Extracted entries –

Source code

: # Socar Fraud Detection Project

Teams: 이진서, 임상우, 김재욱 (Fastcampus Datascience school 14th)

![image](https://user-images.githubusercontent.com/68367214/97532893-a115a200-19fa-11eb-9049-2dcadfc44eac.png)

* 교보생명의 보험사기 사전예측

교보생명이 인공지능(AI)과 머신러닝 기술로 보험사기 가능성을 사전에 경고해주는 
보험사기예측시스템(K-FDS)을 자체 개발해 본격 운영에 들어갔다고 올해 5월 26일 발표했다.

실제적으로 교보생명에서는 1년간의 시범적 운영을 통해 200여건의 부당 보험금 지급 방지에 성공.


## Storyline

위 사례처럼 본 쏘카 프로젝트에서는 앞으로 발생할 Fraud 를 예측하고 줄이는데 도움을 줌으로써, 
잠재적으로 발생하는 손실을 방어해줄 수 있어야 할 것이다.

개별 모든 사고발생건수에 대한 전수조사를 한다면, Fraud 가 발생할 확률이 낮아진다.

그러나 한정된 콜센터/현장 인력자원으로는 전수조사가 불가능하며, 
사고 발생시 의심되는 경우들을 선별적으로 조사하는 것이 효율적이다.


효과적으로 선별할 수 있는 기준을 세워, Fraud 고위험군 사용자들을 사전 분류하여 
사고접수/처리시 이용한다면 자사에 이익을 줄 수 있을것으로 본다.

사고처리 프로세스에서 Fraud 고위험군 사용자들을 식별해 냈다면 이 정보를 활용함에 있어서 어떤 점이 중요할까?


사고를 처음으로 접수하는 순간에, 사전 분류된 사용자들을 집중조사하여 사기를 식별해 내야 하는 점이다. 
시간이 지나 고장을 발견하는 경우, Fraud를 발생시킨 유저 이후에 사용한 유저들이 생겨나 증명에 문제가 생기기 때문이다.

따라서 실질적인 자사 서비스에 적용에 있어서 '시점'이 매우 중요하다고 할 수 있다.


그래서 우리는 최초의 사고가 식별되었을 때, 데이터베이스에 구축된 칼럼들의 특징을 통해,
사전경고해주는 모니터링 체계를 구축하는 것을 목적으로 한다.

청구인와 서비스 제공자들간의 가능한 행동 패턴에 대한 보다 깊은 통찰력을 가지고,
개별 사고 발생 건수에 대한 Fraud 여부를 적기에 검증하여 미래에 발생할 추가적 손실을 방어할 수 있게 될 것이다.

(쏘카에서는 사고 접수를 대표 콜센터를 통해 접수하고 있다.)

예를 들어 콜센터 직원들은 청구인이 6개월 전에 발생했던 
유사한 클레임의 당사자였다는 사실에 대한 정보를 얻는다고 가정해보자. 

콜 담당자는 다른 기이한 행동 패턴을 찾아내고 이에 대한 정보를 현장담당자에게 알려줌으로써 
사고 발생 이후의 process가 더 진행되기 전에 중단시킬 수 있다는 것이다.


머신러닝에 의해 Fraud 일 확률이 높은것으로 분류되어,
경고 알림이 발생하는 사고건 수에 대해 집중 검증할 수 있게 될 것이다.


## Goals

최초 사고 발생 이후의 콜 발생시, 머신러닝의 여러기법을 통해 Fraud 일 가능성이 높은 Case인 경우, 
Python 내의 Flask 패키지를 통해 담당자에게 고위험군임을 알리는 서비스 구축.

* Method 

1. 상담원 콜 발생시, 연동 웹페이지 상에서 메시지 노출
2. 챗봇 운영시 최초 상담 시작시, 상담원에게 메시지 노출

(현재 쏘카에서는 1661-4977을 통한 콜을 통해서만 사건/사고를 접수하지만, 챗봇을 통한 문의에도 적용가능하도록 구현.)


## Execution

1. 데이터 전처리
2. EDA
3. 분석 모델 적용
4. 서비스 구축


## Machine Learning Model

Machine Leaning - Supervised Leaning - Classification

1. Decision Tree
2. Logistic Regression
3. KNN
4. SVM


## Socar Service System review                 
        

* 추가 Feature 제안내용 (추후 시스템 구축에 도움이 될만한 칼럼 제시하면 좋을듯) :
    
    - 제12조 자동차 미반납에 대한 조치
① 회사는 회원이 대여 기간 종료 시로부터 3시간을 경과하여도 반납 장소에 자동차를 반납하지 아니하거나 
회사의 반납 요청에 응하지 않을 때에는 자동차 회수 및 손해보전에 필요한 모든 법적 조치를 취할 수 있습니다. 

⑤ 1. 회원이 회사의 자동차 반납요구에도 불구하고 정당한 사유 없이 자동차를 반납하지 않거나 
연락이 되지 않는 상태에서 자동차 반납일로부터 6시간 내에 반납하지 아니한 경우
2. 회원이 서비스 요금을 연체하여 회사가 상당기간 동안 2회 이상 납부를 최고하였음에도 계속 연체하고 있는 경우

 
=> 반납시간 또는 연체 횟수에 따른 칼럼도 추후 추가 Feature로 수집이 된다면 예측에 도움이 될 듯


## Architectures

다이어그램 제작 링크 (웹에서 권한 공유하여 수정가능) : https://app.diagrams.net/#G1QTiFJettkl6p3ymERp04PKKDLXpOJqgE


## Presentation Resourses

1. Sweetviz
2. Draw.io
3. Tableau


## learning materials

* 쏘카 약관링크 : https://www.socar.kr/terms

Exercise prompt – Without leaving anything out, output all of the material exactly.

Reply –
Source code

: # Socar Fraud Detection Project

Teams: 이진서, 임상우, 김재욱 (Fastcampus Datascience school 14th)

![image](https://user-images.githubusercontent.com/68367214/97532893-a115a200-19fa-11eb-9049-2dcadfc44eac.png)

* 교보생명의 보험사기 사전예측

교보생명이 인공지능(AI)과 머신러닝 기술로 보험사기 가능성을 사전에 경고해주는 
보험사기예측시스템(K-FDS)을 자체 개발해 본격 운영에 들어갔다고 올해 5월 26일 발표했다.

실제적으로 교보생명에서는 1년간의 시범적 운영을 통해 200여건의 부당 보험금 지급 방지에 성공.


## Storyline

위 사례처럼 본 쏘카 프로젝트에서는 앞으로 발생할 Fraud 를 예측하고 줄이는데 도움을 줌으로써, 
잠재적으로 발생하는 손실을 방어해줄 수 있어야 할 것이다.

개별 모든 사고발생건수에 대한 전수조사를 한다면, Fraud 가 발생할 확률이 낮아진다.

그러나 한정된 콜센터/현장 인력자원으로는 전수조사가 불가능하며, 
사고 발생시 의심되는 경우들을 선별적으로 조사하는 것이 효율적이다.


효과적으로 선별할 수 있는 기준을 세워, Fraud 고위험군 사용자들을 사전 분류하여 
사고접수/처리시 이용한다면 자사에 이익을 줄 수 있을것으로 본다.

사고처리 프로세스에서 Fraud 고위험군 사용자들을 식별해 냈다면 이 정보를 활용함에 있어서 어떤 점이 중요할까?


사고를 처음으로 접수하는 순간에, 사전 분류된 사용자들을 집중조사하여 사기를 식별해 내야 하는 점이다. 
시간이 지나 고장을 발견하는 경우, Fraud를 발생시킨 유저 이후에 사용한 유저들이 생겨나 증명에 문제가 생기기 때문이다.

따라서 실질적인 자사 서비스에 적용에 있어서 '시점'이 매우 중요하다고 할 수 있다.


그래서 우리는 최초의 사고가 식별되었을 때, 데이터베이스에 구축된 칼럼들의 특징을 통해,
사전경고해주는 모니터링 체계를 구축하는 것을 목적으로 한다.

청구인와 서비스 제공자들간의 가능한 행동 패턴에 대한 보다 깊은 통찰력을 가지고,
개별 사고 발생 건수에 대한 Fraud 여부를 적기에 검증하여 미래에 발생할 추가적 손실을 방어할 수 있게 될 것이다.

(쏘카에서는 사고 접수를 대표 콜센터를 통해 접수하고 있다.)

예를 들어 콜센터 직원들은 청구인이 6개월 전에 발생했던 
유사한 클레임의 당사자였다는 사실에 대한 정보를 얻는다고 가정해보자. 

콜 담당자는 다른 기이한 행동 패턴을 찾아내고 이에 대한 정보를 현장담당자에게 알려줌으로써 
사고 발생 이후의 process가 더 진행되기 전에 중단시킬 수 있다는 것이다.


머신러닝에 의해 Fraud 일 확률이 높은것으로 분류되어,
경고 알림이 발생하는 사고건 수에 대해 집중 검증할 수 있게 될 것이다.


## Goals

최초 사고 발생 이후의 콜 발생시, 머신러닝의 여러기법을 통해 Fraud 일 가능성이 높은 Case인 경우, 
Python 내의 Flask 패키지를 통해 담당자에게 고위험군임을 알리는 서비스 구축.

* Method 

1. 상담원 콜 발생시, 연동 웹페이지 상에서 메시지 노출
2. 챗봇 운영시 최초 상담 시작시, 상담원에게 메시지 노출

(현재 쏘카에서는 1661-4977을 통한 콜을 통해서만 사건/사고를 접수하지만, 챗봇을 통한 문의에도 적용가능하도록 구현.)


## Execution

1. 데이터 전처리
2. EDA
3. 분석 모델 적용
4. 서비스 구축


## Machine Learning Model

Machine Leaning - Supervised Leaning - Classification

1. Decision Tree
2. Logistic Regression
3. KNN
4. SVM


## Socar Service System review                 
        

* 추가 Feature 제안내용 (추후 시스템 구축에 도움이 될만한 칼럼 제시하면 좋을듯) :
    
    - 제12조 자동차 미반납에 대한 조치
① 회사는 회원이 대여 기간 종료 시로부터 3시간을 경과하여도 반납 장소에 자동차를 반납하지 아니하거나 
회사의 반납 요청에 응하지 않을 때에는 자동차 회수 및 손해보전에 필요한 모든 법적 조치를 취할 수 있습니다. 

⑤ 1. 회원이 회사의 자동차 반납요구에도 불구하고 정당한 사유 없이 자동차를 반납하지 않거나 
연락이 되지 않는 상태에서 자동차 반납일로부터 6시간 내에 반납하지 아니한 경우
2. 회원이 서비스 요금을 연체하여 회사가 상당기간 동안 2회 이상 납부를 최고하였음에도 계속 연체하고 있는 경우

 
=> 반납시간 또는 연체 횟수에 따른 칼럼도 추후 추가 Feature로 수집이 된다면 예측에 도움이 될 듯


## Architectures

다이어그램 제작 링크 (웹에서 권한 공유하여 수정가능) : https://app.diagrams.net/#G1QTiFJettkl6p3ymERp04PKKDLXpOJqgE


## Presentation Resourses

1. Sweetviz
2. Draw.io
3. Tableau


## learning materials

* 쏘카 약관링크 : https://www.socar.kr/terms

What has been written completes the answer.